> [Problem requirements]:
Wherever the string "public" occurs in a line of these records, report that line.

> [Source information]:
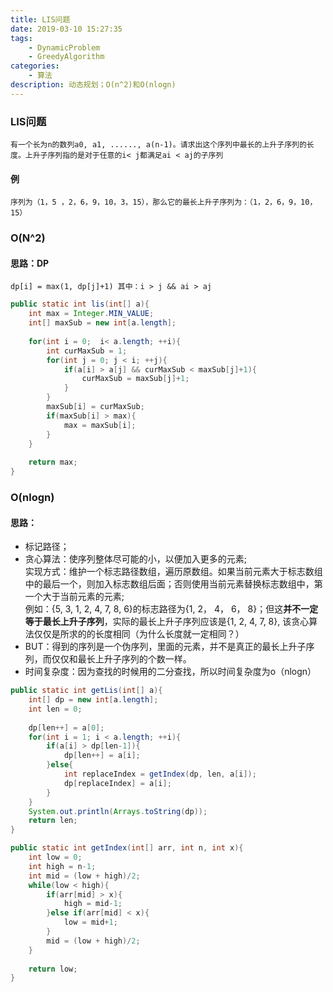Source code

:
 ```yaml
---
title: LIS问题
date: 2019-03-10 15:27:35
tags:
    - DynamicProblem
    - GreedyAlgorithm
categories:  
    - 算法
description: 动态规划；O(n^2)和O(nlogn)
---
```


### LIS问题

    有一个长为n的数列a0, a1, ......, a(n-1)。请求出这个序列中最长的上升子序列的长度。上升子序列指的是对于任意的i< j都满足ai < aj的子序列

#### 例
    序列为（1，5 ，2，6，9，10，3，15），那么它的最长上升子序列为：（1，2，6，9，10，15）

### O(N^2)
    
#### 思路：DP
    dp[i] = max(1, dp[j]+1) 其中：i > j && ai > aj

``` java
public static int lis(int[] a){
    int max = Integer.MIN_VALUE;
    int[] maxSub = new int[a.length];
    
    for(int i = 0;  i< a.length; ++i){
        int curMaxSub = 1;
        for(int j = 0; j < i; ++j){
            if(a[i] > a[j] && curMaxSub < maxSub[j]+1){
                curMaxSub = maxSub[j]+1;
            }
        }
        maxSub[i] = curMaxSub;
        if(maxSub[i] > max){
            max = maxSub[i];
        }
    }
    
    return max;
}
```

### O(nlogn) 
#### 思路：  

+ 标记路径；
+ 贪心算法：使序列整体尽可能的小，以便加入更多的元素;  
    实现方式：维护一个标志路径数组，遍历原数组。如果当前元素大于标志数组中的最后一个，则加入标志数组后面；否则使用当前元素替换标志数组中，第一个大于当前元素的元素;  
    例如：{5, 3, 1, 2, 4, 7, 8, 6}的标志路径为{1, 2， 4， 6， 8}；但这**并不一定等于最长上升子序列**，实际的最长上升子序列应该是{1, 2, 4, 7, 8}, 该贪心算法仅仅是所求的的长度相同（为什么长度就一定相同？）
+ BUT：得到的序列是一个伪序列，里面的元素，并不是真正的最长上升子序列，而仅仅和最长上升子序列的个数一样。
+ 时间复杂度：因为查找的时候用的二分查找，所以时间复杂度为o（nlogn）

``` java
public static int getLis(int[] a){
    int[] dp = new int[a.length];
    int len = 0;
    
    dp[len++] = a[0];
    for(int i = 1; i < a.length; ++i){
        if(a[i] > dp[len-1]){
            dp[len++] = a[i];
        }else{
            int replaceIndex = getIndex(dp, len, a[i]);
            dp[replaceIndex] = a[i];
        }
    }
    System.out.println(Arrays.toString(dp));
    return len;
}

public static int getIndex(int[] arr, int n, int x){
    int low = 0;
    int high = n-1;
    int mid = (low + high)/2;
    while(low < high){
        if(arr[mid] > x){
            high = mid-1;
        }else if(arr[mid] < x){
            low = mid+1;
        }
        mid = (low + high)/2;
    }
    
    return low;
}
```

> [Solution]:
public static int lis(int[] a){
public static int getLis(int[] a){
public static int getIndex(int[] arr, int n, int x){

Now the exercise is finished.